The US Fed kept its key interest rate unchanged in its first policy meeting since Donald Trump took over as president. Painting a relatively upbeat picture of the economy, it said it expects only gradual rate rises.
The Federal Reserve's decision on Wednesday to leave its benchmark interest rate unaltered came at a time of solid economic gains but also heightened uncertainty surrounding the new Trump administration.
In its statement following the meeting, the Fed painted a relatively upbeat picture of the US economy, noting that job gains remained solid, inflation had increased and economic confidence was rising.
"Measures of consumer and business sentiment have improved of late," the Fed said in a unanimous statement following a two-day policy meeting in which it left its benchmark interest rate in a range of 0.50 percent to 0.75 percent.

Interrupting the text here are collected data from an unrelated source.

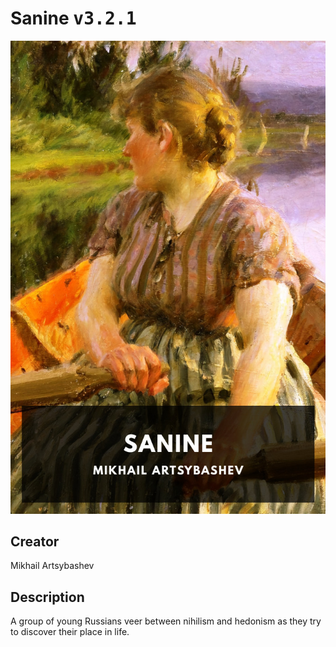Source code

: 
# Sanine <kbd>v3.2.1</kbd>

<center>
  <img src="./cover-1024.jpg"/>
</center>

## Creator
Mikhail Artsybashev

## Description
A group of young Russians veer between nihilism and hedonism as they try to discover their place in life.
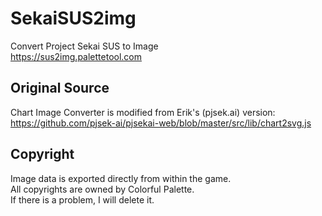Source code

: # SekaiSUS2img
Convert Project Sekai SUS to Image  
https://sus2img.palettetool.com

## Original Source
Chart Image Converter is modified from Erik's (pjsek.ai) version:  
https://github.com/pjsek-ai/pjsekai-web/blob/master/src/lib/chart2svg.js

## Copyright
Image data is exported directly from within the game.  
All copyrights are owned by Colorful Palette.  
If there is a problem, I will delete it.  

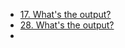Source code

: - [17. What's the output?](https://github.com/silenteyesoncode/javascript-questions#17-whats-the-output)
- [28. What's the output?](https://github.com/silenteyesoncode/javascript-questions#28-whats-the-output)
- 
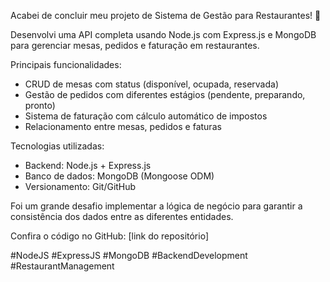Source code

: Acabei de concluir meu projeto de Sistema de Gestão para Restaurantes! 🚀

Desenvolvi uma API completa usando Node.js com Express.js e MongoDB para gerenciar mesas, pedidos e faturação em restaurantes.

Principais funcionalidades:
- CRUD de mesas com status (disponível, ocupada, reservada)
- Gestão de pedidos com diferentes estágios (pendente, preparando, pronto)
- Sistema de faturação com cálculo automático de impostos
- Relacionamento entre mesas, pedidos e faturas

Tecnologias utilizadas:
- Backend: Node.js + Express.js
- Banco de dados: MongoDB (Mongoose ODM)
- Versionamento: Git/GitHub

Foi um grande desafio implementar a lógica de negócio para garantir a consistência dos dados entre as diferentes entidades.

Confira o código no GitHub: [link do repositório]

#NodeJS #ExpressJS #MongoDB #BackendDevelopment #RestaurantManagement
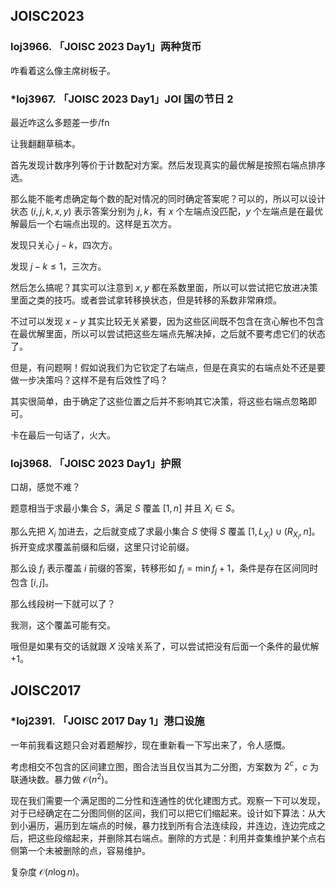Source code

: ## JOISC2023

### loj3966. 「JOISC 2023 Day1」两种货币

咋看着这么像主席树板子。

### *loj3967. 「JOISC 2023 Day1」JOI 国の节日 2

最近咋这么多题差一步/fn

让我翻翻草稿本。

首先发现计数序列等价于计数配对方案。然后发现真实的最优解是按照右端点排序选。

那么能不能考虑确定每个数的配对情况的同时确定答案呢？可以的，所以可以设计状态 $(i,j,k,x,y)$ 表示答案分别为 $j,k$，有 $x$ 个左端点没匹配，$y$ 个左端点是在最优解最后一个右端点出现的。这样是五次方。

发现只关心 $j-k$，四次方。

发现 $j-k\leq 1$，三次方。

然后怎么搞呢？其实可以注意到 $x,y$ 都在系数里面，所以可以尝试把它放进决策里面之类的技巧。或者尝试拿转移换状态，但是转移的系数非常麻烦。

不过可以发现 $x-y$ 其实比较无关紧要，因为这些区间既不包含在贪心解也不包含在最优解里面，所以可以尝试把这些左端点先解决掉，之后就不要考虑它们的状态了。

但是，有问题啊！假如说我们为它钦定了右端点，但是在真实的右端点处不还是要做一步决策吗？这样不是有后效性了吗？

其实很简单，由于确定了这些位置之后并不影响其它决策，将这些右端点忽略即可。

卡在最后一句话了，火大。

### loj3968. 「JOISC 2023 Day1」护照

口胡，感觉不难？

题意相当于求最小集合 $S$，满足 $S$ 覆盖 $[1,n]$ 并且 $X_i\in S$。

那么先把 $X_i$ 加进去，之后就变成了求最小集合 $S$ 使得 $S$ 覆盖 $[1,L_{X_i})\cup(R_{X_i},n]$。拆开变成求覆盖前缀和后缀，这里只讨论前缀。

那么设 $f_i$ 表示覆盖 $i$ 前缀的答案，转移形如 $f_{i}=\min f_j+1$，条件是存在区间同时包含 $[i,j]$。

那么线段树一下就可以了？

我测，这个覆盖可能有交。

哦但是如果有交的话就跟 $X$ 没啥关系了，可以尝试把没有后面一个条件的最优解 $+1$。

## JOISC2017

### *loj2391. 「JOISC 2017 Day 1」港口设施

一年前我看这题只会对着题解抄，现在重新看一下写出来了，令人感慨。

考虑相交不包含的区间建立图，图合法当且仅当其为二分图，方案数为 $2^c$，$c$ 为联通块数。暴力做 $\mathcal{O}(n^2)$。

现在我们需要一个满足图的二分性和连通性的优化建图方式。观察一下可以发现，对于已经确定在二分图同侧的区间，我们可以把它们缩起来。设计如下算法：从大到小遍历，遍历到左端点的时候，暴力找到所有合法连续段，并连边，连边完成之后，把这些段缩起来，并删除其右端点。删除的方式是：利用并查集维护某个点右侧第一个未被删除的点，容易维护。

复杂度 $\mathcal{O}(n\log n)$。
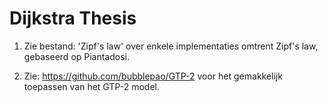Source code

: # Dijkstra Thesis

1. Zie bestand: 'Zipf's law' over enkele implementaties omtrent Zipf's law, gebaseerd op Piantadosi.

2. Zie: https://github.com/bubblepao/GTP-2 voor het gemakkelijk toepassen van het GTP-2 model. 
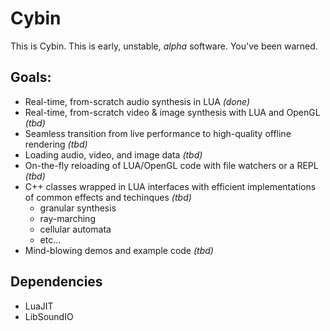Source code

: # Cybin

This is Cybin. This is early, unstable, _*alpha*_ software. You've been warned.

## Goals:

* Real-time, from-scratch audio synthesis in LUA _(done)_
* Real-time, from-scratch video & image synthesis with LUA and OpenGL _(tbd)_
* Seamless transition from live performance to high-quality offline rendering _(tbd)_
* Loading audio, video, and image data _(tbd)_
* On-the-fly reloading of LUA/OpenGL code with file watchers or a REPL _(tbd)_
* C++ classes wrapped in LUA interfaces with efficient implementations of common effects and techinques _(tbd)_
  * granular synthesis
  * ray-marching
  * cellular automata
  * etc...
* Mind-blowing demos and example code _(tbd)_

## Dependencies
* LuaJIT
* LibSoundIO
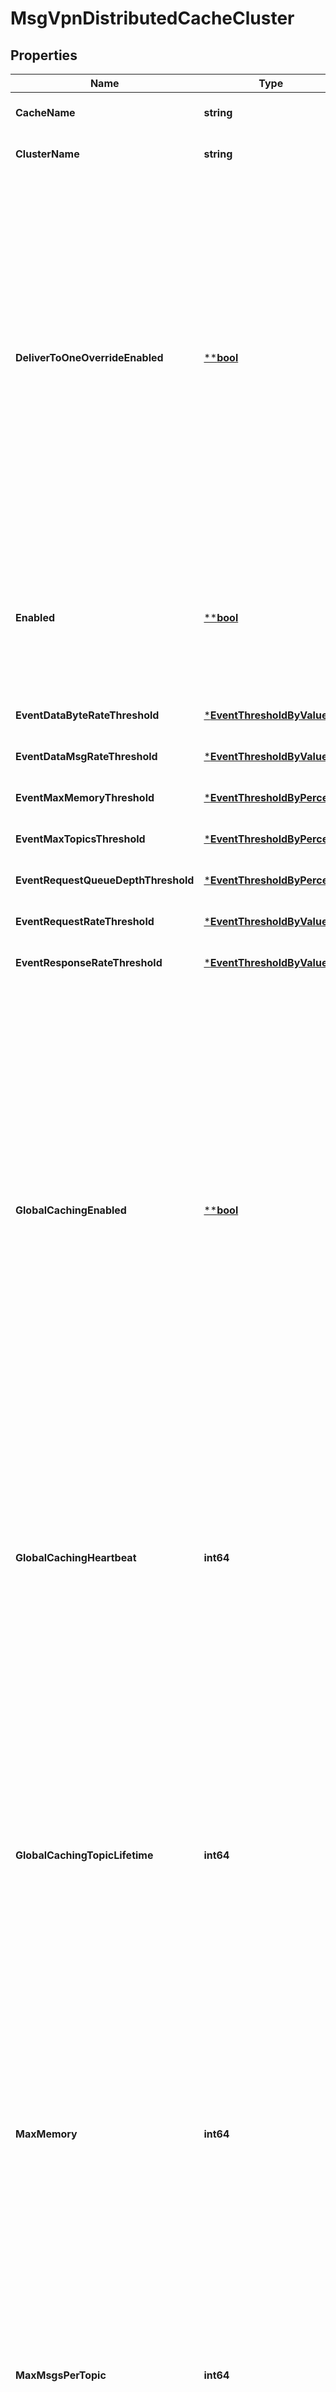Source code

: # MsgVpnDistributedCacheCluster

## Properties
Name | Type | Description | Notes
------------ | ------------- | ------------- | -------------
**CacheName** | **string** | The name of the Distributed Cache. | [optional] [default to null]
**ClusterName** | **string** | The name of the Cache Cluster. | [optional] [default to null]
**DeliverToOneOverrideEnabled** | [****bool**](*bool.md) | Enable or disable deliver-to-one override for the Cache Cluster. Modifying this attribute while the object (or the relevant part of the object) is administratively enabled may be service impacting as enabled will be temporarily set to false to apply the change. Changes to this attribute are synchronized to HA mates and replication sites via config-sync. The default value is &#x60;true&#x60;. | [optional] [default to null]
**Enabled** | [****bool**](*bool.md) | Enable or disable the Cache Cluster. Changes to this attribute are synchronized to HA mates and replication sites via config-sync. The default value is &#x60;false&#x60;. | [optional] [default to null]
**EventDataByteRateThreshold** | [***EventThresholdByValue**](EventThresholdByValue.md) |  | [optional] [default to null]
**EventDataMsgRateThreshold** | [***EventThresholdByValue**](EventThresholdByValue.md) |  | [optional] [default to null]
**EventMaxMemoryThreshold** | [***EventThresholdByPercent**](EventThresholdByPercent.md) |  | [optional] [default to null]
**EventMaxTopicsThreshold** | [***EventThresholdByPercent**](EventThresholdByPercent.md) |  | [optional] [default to null]
**EventRequestQueueDepthThreshold** | [***EventThresholdByPercent**](EventThresholdByPercent.md) |  | [optional] [default to null]
**EventRequestRateThreshold** | [***EventThresholdByValue**](EventThresholdByValue.md) |  | [optional] [default to null]
**EventResponseRateThreshold** | [***EventThresholdByValue**](EventThresholdByValue.md) |  | [optional] [default to null]
**GlobalCachingEnabled** | [****bool**](*bool.md) | Enable or disable global caching for the Cache Cluster. When enabled, the Cache Instances will fetch topics from remote Home Cache Clusters when requested, and subscribe to those topics to cache them locally. When disabled, the Cache Instances will remove all subscriptions and cached messages for topics from remote Home Cache Clusters. Changes to this attribute are synchronized to HA mates and replication sites via config-sync. The default value is &#x60;false&#x60;. | [optional] [default to null]
**GlobalCachingHeartbeat** | **int64** | The heartbeat interval, in seconds, used by the Cache Instances to monitor connectivity with the remote Home Cache Clusters. Changes to this attribute are synchronized to HA mates and replication sites via config-sync. The default value is &#x60;3&#x60;. | [optional] [default to null]
**GlobalCachingTopicLifetime** | **int64** | The topic lifetime, in seconds. If no client requests are received for a given global topic over the duration of the topic lifetime, then the Cache Instance will remove the subscription and cached messages for that topic. A value of 0 disables aging. Changes to this attribute are synchronized to HA mates and replication sites via config-sync. The default value is &#x60;3600&#x60;. | [optional] [default to null]
**MaxMemory** | **int64** | The maximum memory usage, in megabytes (MB), for each Cache Instance in the Cache Cluster. Changes to this attribute are synchronized to HA mates and replication sites via config-sync. The default value is &#x60;2048&#x60;. | [optional] [default to null]
**MaxMsgsPerTopic** | **int64** | The maximum number of messages per topic for each Cache Instance in the Cache Cluster. When at the maximum, old messages are removed as new messages arrive. Changes to this attribute are synchronized to HA mates and replication sites via config-sync. The default value is &#x60;1&#x60;. | [optional] [default to null]
**MaxRequestQueueDepth** | **int64** | The maximum queue depth for cache requests received by the Cache Cluster. Changes to this attribute are synchronized to HA mates and replication sites via config-sync. The default value is &#x60;100000&#x60;. | [optional] [default to null]
**MaxTopicCount** | **int64** | The maximum number of topics for each Cache Instance in the Cache Cluster. Changes to this attribute are synchronized to HA mates and replication sites via config-sync. The default value is &#x60;2000000&#x60;. | [optional] [default to null]
**MsgLifetime** | **int64** | The message lifetime, in seconds. If a message remains cached for the duration of its lifetime, the Cache Instance will remove the message. A lifetime of 0 results in the message being retained indefinitely. Changes to this attribute are synchronized to HA mates and replication sites via config-sync. The default value is &#x60;0&#x60;. | [optional] [default to null]
**MsgVpnName** | **string** | The name of the Message VPN. | [optional] [default to null]
**NewTopicAdvertisementEnabled** | [****bool**](*bool.md) | Enable or disable the advertising, onto the message bus, of new topics learned by each Cache Instance in the Cache Cluster. Changes to this attribute are synchronized to HA mates and replication sites via config-sync. The default value is &#x60;false&#x60;. | [optional] [default to null]

[[Back to Model list]](../README.md#documentation-for-models) [[Back to API list]](../README.md#documentation-for-api-endpoints) [[Back to README]](../README.md)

Still, it gave no firm signal on the timing of its next rate move, only hinting that it wants more time to monitor the economy and that it still envisions a gradual pace of rate increases.
"The committee expects that economic conditions will evolve in a manner that will warrant only gradual increases in the federal funds rate," the policy-setting Federal Open Market Committee (FOMC) said.
Avoiding a 'nasty surprise'
Fed policymakers also highlighted that unemployment was still hovering near its recent low. The unemployment rate is currently 4.7 percent, at or near the level many policymakers consider to be full employment.
Many economists think the Fed may put off further rate increases until more is known about President Donald Trump's ambitious agenda, or whether his drive to cancel or rewrite trade deals will slow growth or unsettle investors.
Trump's promises on infrastructure spending, tax cuts, regulation rollbacks and a renegotiation of trade deals could quickly spur higher inflation, which may necessitate a faster pace of rate hikes.
Earlier this month, Fed Chair Janet Yellen underscored that with the economy near full employment, the Fed risked a "nasty surprise" on inflation if it is too slow with rate hikes.
The central bank raised rates in December for only the second time in a decade and forecast three rate increases in 2017.